Benedita ajeitou o corpo na cadeira de balanço e dando quase um salto sentada com as mãos agarradas nos braços da cadeira, girou a cadeira cento e oitenta graus. Permaneceu sentada agora de frente para o homem.

- Fiquei te esperando. Todo mundo falava que eu era uma sonhadora, que você nunca voltaria. “Imagine se um homem que sai para comprar um dedal e simplesmente desaparece por quase cinqüenta anos sem dar nenhuma explicação vai voltar para casa. Claro que ele não volta Benedita”. Eu tinha certeza que você voltaria. Sabia. Te esperei.

- Acontecem coisas na vida da gente.

- Acontecem. Quando você menos espera elas acontecem.

- Esse café é fresco ou é jeito dele.

- Fresco.

A menina escutava tudo atrás da porta da sala. Estava curiosa e achava que poderia escutar algum detalhe novo, alguma coisa que Dona Benedita tenha omitido ou esquecido de propósito.

O homem serviu o café para ele e para ela.

- Obrigada.

- Nada.

- Toma que o café vai esfriar.

- Eu tinha medo que as coisas que você escrevia nas cartas fossem verdade. Que você estava ótima, feliz da vida, radiante, vivendo uma vida nova, cheia de amigas entrando e saindo da casa.

- Era assim que eu queria que fosse.

O homem arrastou uma espreguiçadeira para perto da cadeira de balanço onde estava dona Benedita.

- Qual a tua explicação?

- É uma longa estória.

- Pretende ficar por quanto tempo?

- Até morrer.

- Continua fumando dois maços por dia?

- Sim.

- Então não vai ficar por muito tempo. Quero saber de tudo. Tim-tim por tim- tim. Quero ir nesses programas de auditório e responder tudo sobre sua vida.

- É uma estória bem longa. São cinqüenta anos.

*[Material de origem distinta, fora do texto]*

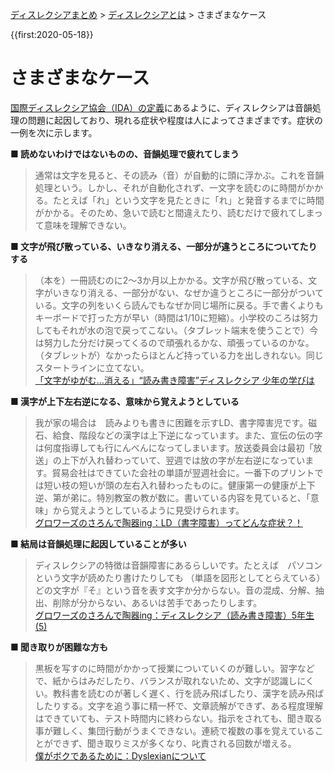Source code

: <p class="breadcrumbs"><a href="../index.md">ディスレクシアまとめ</a> > <a href="index.md">ディスレクシアとは</a> > さまざまなケース

{{first:2020-05-18}}
# さまざまなケース
[国際ディスレクシア協会（IDA）の定義](./ida-definition.md)にあるように、ディスレクシアは音韻処理の問題に起因しており、現れる症状や程度は人によってさまざまです。症状の一例を次に示します。


**■ 読めないわけではないものの、音韻処理で疲れてしまう**
> 通常は文字を見ると、その読み（音）が自動的に頭に浮かぶ。これを音韻処理という。しかし、それが自動化されず、一文字を読むのに時間がかかる。たとえば「れ」という文字を見たときに「れ」と発音するまでに時間がかかる。そのため、急いで読むと間違えたり、読むだけで疲れてしまって意味を理解できない。

**■ 文字が飛び散っている、いきなり消える、一部分が違うところについてたりする**

>（本を）一冊読むのに2～3か月以上かかる。文字が飛び散っている、文字がいきなり消える、一部分がない、なぜか違うところに一部分がついている。文字の列をいくら読んでもなぜか同じ場所に戻る。手で書くよりもキーボードで打った方が早い（時間は1/10に短縮）。小学校のころは努力してもそれが水の泡で戻ってこない。（タブレット端末を使うことで）今は努力した分だけ戻ってくるので頑張れるかな、頑張っているのかな。（タブレットが）なかったらほとんど持っている力を出しきれない。同じスタートラインに立てない。  
>[「文字がゆがむ…消える」“読み書き障害”ディスレクシア 少年の学びは](https://note.com/news23/n/ndd69b5ccd3d4)

**■ 漢字が上下左右逆になる、意味から覚えようとしている**

>我が家の場合は　読みよりも書きに困難を示すLD、書字障害児です。磁石、給食、階段などの漢字は上下逆になっています。また、宣伝の伝の字は何度指導しても行にんべんになってしまいます。放送委員会は最初「放送」の上下が入れ替わっていて、翌週では放の字が左右逆になっています。貿易会社はできていた会社の単語が翌週社会に。一番下のプリントでは短い枝の短いが頭の左右入れ替わったものに。健康第一の健康が上下逆、第が弟に。特別教室の教が数に。書いている内容を見ていると、「意味」から覚えようとしているように見受けられます。  
>[グロワーズのさろんで陶器ing：LD（書字障害）ってどんな症状？！](https://plaza.rakuten.co.jp/growers/4010/)


**■ 結局は音韻処理に起因していることが多い**

>ディスレクシアの特徴は音韻障害にあるらしいです。たとえば　パソコンという文字が読めたり書けたりしても
（単語を図形としてとらえている）どの文字が『そ』という音を表す文字か分からない。音の混成、分解、抽出、削除が分からない、あるいは苦手であったりします。  
>[グロワーズのさろんで陶器ing：ディスレクシア（読み書き障害）5年生 (5)](https://plaza.rakuten.co.jp/growers/diary/201007230002/)


**■ 聞き取りが困難な方も**

>黒板を写すのに時間がかかって授業についていくのが難しい。習字などで、紙からはみだしたり、バランスが取れないため、文字が認識しにくい。教科書を読むのが著しく遅く、行を読み飛ばしたり、漢字を読み飛ばしたりする。文字を追う事に精一杯で、文章読解ができず、ある程度理解はできていても、テスト時間内に終わらない。指示をされても、聞き取る事が難しく、集団行動がうまくできない。連続で複数の事を覚えていることができず、聞き取りミスが多くなり、叱責される回数が増える。  
>[僕がボクであるために：Dyslexianについて](https://nagumo-akihiko.com/dyslexia/)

- Temos todo o tempo do mundo.

- Acha que dá para a gente recomeçar?

- Tenho medo que a gente já não se saiba mais.

- Podemos aprender de novo.

- Espero que aprendamos melhor nessa segunda chance.

- Fica como um intervalo.

- Um intervalo?

- É. O tempo passou e aqui estamos nós de novo. Cinqüenta anos...e agora? Espero que você não me envenene à noite.

- Não posso te garantir nada. Vai depender de você.

Nero voltou a latir para alguém que passava na frente do portão e a menina voltou para a cozinha.